▶ Task directions
Go through the material line by line and copy each one with the word "Tune".

▶ Data

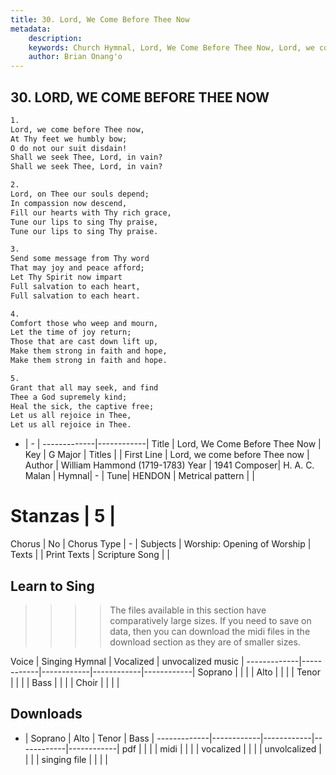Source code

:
 ```yaml
---
title: 30. Lord, We Come Before Thee Now
metadata:
    description: 
    keywords: Church Hymnal, Lord, We Come Before Thee Now, Lord, we come before Thee now, 
    author: Brian Onang'o
---
```



## 30. LORD, WE COME BEFORE THEE NOW

```txt
1.
Lord, we come before Thee now, 
At Thy feet we humbly bow; 
O do not our suit disdain! 
Shall we seek Thee, Lord, in vain? 
Shall we seek Thee, Lord, in vain? 

2.
Lord, on Thee our souls depend; 
In compassion now descend, 
Fill our hearts with Thy rich grace, 
Tune our lips to sing Thy praise, 
Tune our lips to sing Thy praise. 

3.
Send some message from Thy word 
That may joy and peace afford; 
Let Thy Spirit now impart 
Full salvation to each heart, 
Full salvation to each heart. 

4.
Comfort those who weep and mourn, 
Let the time of joy return; 
Those that are cast down lift up, 
Make them strong in faith and hope, 
Make them strong in faith and hope. 

5.
Grant that all may seek, and find 
Thee a God supremely kind; 
Heal the sick, the captive free; 
Let us all rejoice in Thee, 
Let us all rejoice in Thee.

```

- |   -  |
-------------|------------|
Title | Lord, We Come Before Thee Now |
Key | G Major |
Titles |  |
First Line | Lord, we come before Thee now |
Author | William Hammond (1719-1783)
Year | 1941
Composer| H. A. C. Malan |
Hymnal|  - |
Tune| HENDON |
Metrical pattern | |
# Stanzas | 5 |
Chorus | No |
Chorus Type | - |
Subjects | Worship: Opening of Worship |
Texts |  |
Print Texts | 
Scripture Song |  |
  
## Learn to Sing

>>>> The files available in this section have comparatively large sizes. If you need to save on data, then you can download the midi files in the download section as they are of smaller sizes.

Voice |  Singing Hymnal | Vocalized | unvocalized music |
-------------|------------|------------|------------|------------|
Soprano | | | |
Alto | | | |
Tenor | | | |
Bass | | | |
Choir | | | |

## Downloads

- |  Soprano | Alto | Tenor | Bass |
-------------|------------|------------|------------|------------|
pdf | | | |
midi | | | |
vocalized | | | |
unvolcalized | | | |
singing file | | | |
  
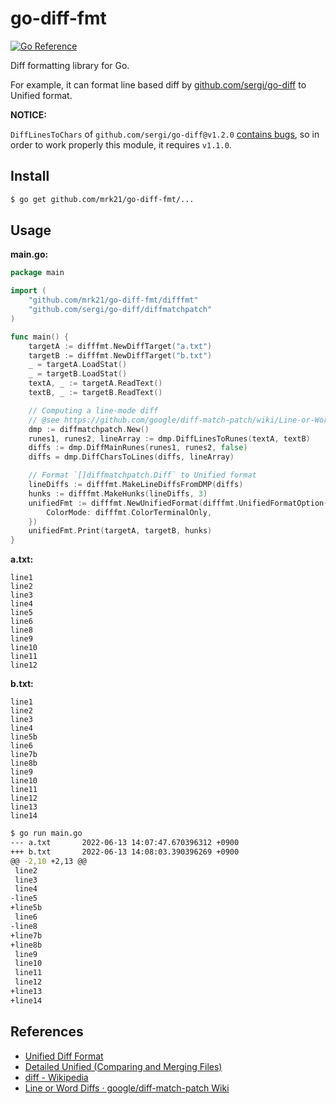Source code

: # go-diff-fmt

[![Go Reference](https://pkg.go.dev/badge/github.com/mrk21/go-diff-fmt.svg)](https://pkg.go.dev/github.com/mrk21/go-diff-fmt)

Diff formatting library for Go.

For example, it can format line based diff by [github.com/sergi/go-diff](https://github.com/sergi/go-diff) to Unified format.

**NOTICE:**

`DiffLinesToChars` of `github.com/sergi/go-diff@v1.2.0` [contains bugs](https://github.com/sergi/go-diff/issues/123), so in order to work properly this module, it requires `v1.1.0`.

## Install

```sh
$ go get github.com/mrk21/go-diff-fmt/...
```

## Usage

**main.go:**

```go
package main

import (
	"github.com/mrk21/go-diff-fmt/difffmt"
	"github.com/sergi/go-diff/diffmatchpatch"
)

func main() {
	targetA := difffmt.NewDiffTarget("a.txt")
	targetB := difffmt.NewDiffTarget("b.txt")
	_ = targetA.LoadStat()
	_ = targetB.LoadStat()
	textA, _ := targetA.ReadText()
	textB, _ := targetB.ReadText()

	// Computing a line-mode diff
	// @see https://github.com/google/diff-match-patch/wiki/Line-or-Word-Diffs
	dmp := diffmatchpatch.New()
	runes1, runes2, lineArray := dmp.DiffLinesToRunes(textA, textB)
	diffs := dmp.DiffMainRunes(runes1, runes2, false)
	diffs = dmp.DiffCharsToLines(diffs, lineArray)

	// Format `[]diffmatchpatch.Diff` to Unified format
	lineDiffs := difffmt.MakeLineDiffsFromDMP(diffs)
	hunks := difffmt.MakeHunks(lineDiffs, 3)
	unifiedFmt := difffmt.NewUnifiedFormat(difffmt.UnifiedFormatOption{
		ColorMode: difffmt.ColorTerminalOnly,
	})
	unifiedFmt.Print(targetA, targetB, hunks)
}
```

**a.txt:**

```
line1
line2
line3
line4
line5
line6
line8
line9
line10
line11
line12

```

**b.txt:**

```
line1
line2
line3
line4
line5b
line6
line7b
line8b
line9
line10
line11
line12
line13
line14

```

```sh
$ go run main.go
--- a.txt       2022-06-13 14:07:47.670396312 +0900
+++ b.txt       2022-06-13 14:08:03.390396269 +0900
@@ -2,10 +2,13 @@
 line2
 line3
 line4
-line5
+line5b
 line6
-line8
+line7b
+line8b
 line9
 line10
 line11
 line12
+line13
+line14
```

## References

- [Unified Diff Format](https://www.artima.com/weblogs/viewpost.jsp?thread=164293)
- [Detailed Unified (Comparing and Merging Files)](https://www.gnu.org/software/diffutils/manual/html_node/Detailed-Unified.html)
- [diff - Wikipedia](https://en.wikipedia.org/wiki/Diff)
- [Line or Word Diffs · google/diff-match-patch Wiki](https://github.com/google/diff-match-patch/wiki/Line-or-Word-Diffs)
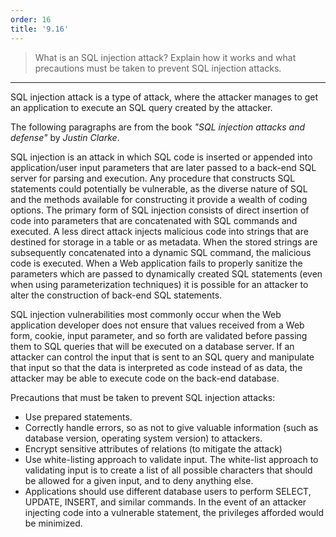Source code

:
 ```yaml
---
order: 16
title: '9.16'
---
```

> What is an SQL injection attack? Explain how it works and what precautions 
> must be taken to prevent SQL injection attacks. 

--------------------------------

SQL injection attack is a type of attack, where the attacker manages to get 
an application to execute an SQL query created by the attacker. 

The following paragraphs are from the book _"SQL injection attacks and defense"_ 
by _Justin Clarke_. 

SQL injection is an attack in which SQL code is inserted or appended into 
application/user input parameters that are later passed to a back-end 
SQL server for parsing and execution. Any procedure that constructs SQL 
statements could potentially be vulnerable, as the diverse nature of 
SQL and the methods available for constructing it provide a wealth of 
coding options. The primary form of SQL injection consists of direct 
insertion of code into parameters that are concatenated with SQL commands
and executed. A less direct attack injects malicious code into strings
that are destined for storage in a table or as metadata. When the stored 
strings are subsequently concatenated into a dynamic SQL command, the malicious
code is executed. When a Web application fails to properly sanitize the 
parameters which are passed to dynamically created SQL statements (even when 
using parameterization techniques) it is possible for an attacker to alter 
the construction of back-end SQL statements. 

SQL injection vulnerabilities most commonly occur when the Web application 
developer does not ensure that values received from a Web form, cookie, 
input parameter, and so forth are validated before passing them to SQL 
queries that will be executed on a database server. If an attacker can 
control the input that is sent to an SQL query and manipulate that input 
so that the data is interpreted as code instead of as data, the attacker may 
be able to execute code on the back-end database. 

Precautions that must be taken to prevent SQL injection attacks: 
* Use prepared statements. 
* Correctly handle errors, so as not to give valuable information (such 
as database version, operating system version) to attackers. 
* Encrypt sensitive attributes of relations (to mitigate the attack)
* Use white-listing approach to validate input. The white-list approach to 
validating input is to create a list of all possible characters that should
be allowed for a given input, and to deny anything else. 
* Applications should use different database users to perform SELECT, 
UPDATE, INSERT, and similar commands. In the event of an attacker 
injecting code into a vulnerable statement, the privileges afforded 
would be minimized. 
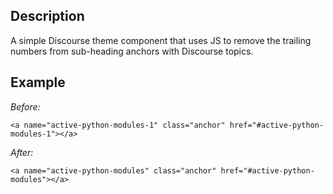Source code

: ## Description

A simple Discourse theme component that uses JS to remove the trailing numbers from sub-heading anchors with Discourse topics.

## Example

*Before:*
```
<a name="active-python-modules-1" class="anchor" href="#active-python-modules-1"></a>
```

*After:*
```
<a name="active-python-modules" class="anchor" href="#active-python-modules"></a>
```
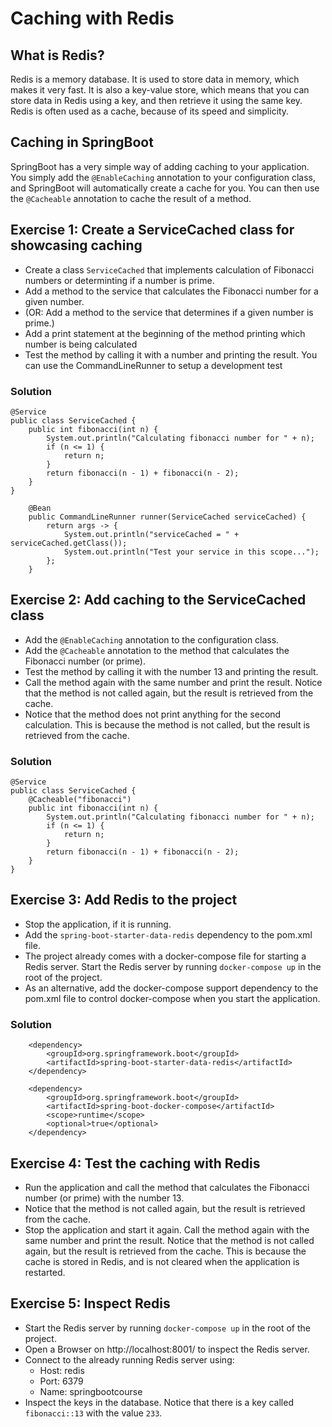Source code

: # Caching with Redis

## What is Redis?
Redis is a memory database. It is used to store data in memory, which makes it very fast. It is also a key-value store, which means that you can store data in Redis using a key, and then retrieve it using the same key. Redis is often used as a cache, because of its speed and simplicity.

## Caching in SpringBoot
SpringBoot has a very simple way of adding caching to your application. You simply add the `@EnableCaching` annotation to your configuration class, and SpringBoot will automatically create a cache for you. You can then use the `@Cacheable` annotation to cache the result of a method.

## Exercise 1: Create a ServiceCached class for showcasing caching

- Create a class `ServiceCached` that implements calculation of Fibonacci numbers or determinting if a number is prime.
- Add a method to the service that calculates the Fibonacci number for a given number.
- (OR: Add a method to the service that determines if a given number is prime.)
- Add a print statement at the beginning of the method printing which number is being calculated
- Test the method by calling it with a number and printing the result. You can use the CommandLineRunner to setup a development test

### Solution
```
@Service
public class ServiceCached {
    public int fibonacci(int n) {
        System.out.println("Calculating fibonacci number for " + n);
        if (n <= 1) {
            return n;
        }
        return fibonacci(n - 1) + fibonacci(n - 2);
    }
}
```

```
    @Bean
    public CommandLineRunner runner(ServiceCached serviceCached) {
        return args -> {
            System.out.println("serviceCached = " + serviceCached.getClass());
            System.out.println("Test your service in this scope...");
        };
    }

```

## Exercise 2: Add caching to the ServiceCached class
- Add the `@EnableCaching` annotation to the configuration class.
- Add the `@Cacheable` annotation to the method that calculates the Fibonacci number (or prime).
- Test the method by calling it with the number 13 and printing the result.
- Call the method again with the same number and print the result. Notice that the method is not called again, but the result is retrieved from the cache.
- Notice that the method does not print anything for the second calculation. This is because the method is not called, but the result is retrieved from the cache.


### Solution
```
@Service
public class ServiceCached {
    @Cacheable("fibonacci")
    public int fibonacci(int n) {
        System.out.println("Calculating fibonacci number for " + n);
        if (n <= 1) {
            return n;
        }
        return fibonacci(n - 1) + fibonacci(n - 2);
    }
}
```


## Exercise 3: Add Redis to the project
- Stop the application, if it is running.
- Add the `spring-boot-starter-data-redis` dependency to the pom.xml file.
- The project already comes with a docker-compose file for starting a Redis server. Start the Redis server by running `docker-compose up` in the root of the project.
- As an alternative, add the docker-compose support dependency to the pom.xml file to control docker-compose when you start the application.

### Solution
```
    <dependency>
        <groupId>org.springframework.boot</groupId>
        <artifactId>spring-boot-starter-data-redis</artifactId>
    </dependency>
    
    <dependency>
        <groupId>org.springframework.boot</groupId>
        <artifactId>spring-boot-docker-compose</artifactId>
        <scope>runtime</scope>
        <optional>true</optional>
    </dependency>
``` 

## Exercise 4: Test the caching with Redis
- Run the application and call the method that calculates the Fibonacci number (or prime) with the number 13.
- Notice that the method is not called again, but the result is retrieved from the cache.
- Stop the application and start it again. Call the method again with the same number and print the result. Notice that the method is not called again, but the result is retrieved from the cache. This is because the cache is stored in Redis, and is not cleared when the application is restarted.

## Exercise 5: Inspect Redis
- Start the Redis server by running `docker-compose up` in the root of the project.
- Open a Browser on http://localhost:8001/ to inspect the Redis server.
- Connect to the already running Redis server using:
  - Host: redis
  - Port: 6379
  - Name: springbootcourse
- Inspect the keys in the database. Notice that there is a key called `fibonacci::13` with the value `233`.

▶ Solved problem
Tune our lips to sing Thy praise, 
Tune our lips to sing Thy praise. 
Tune| HENDON |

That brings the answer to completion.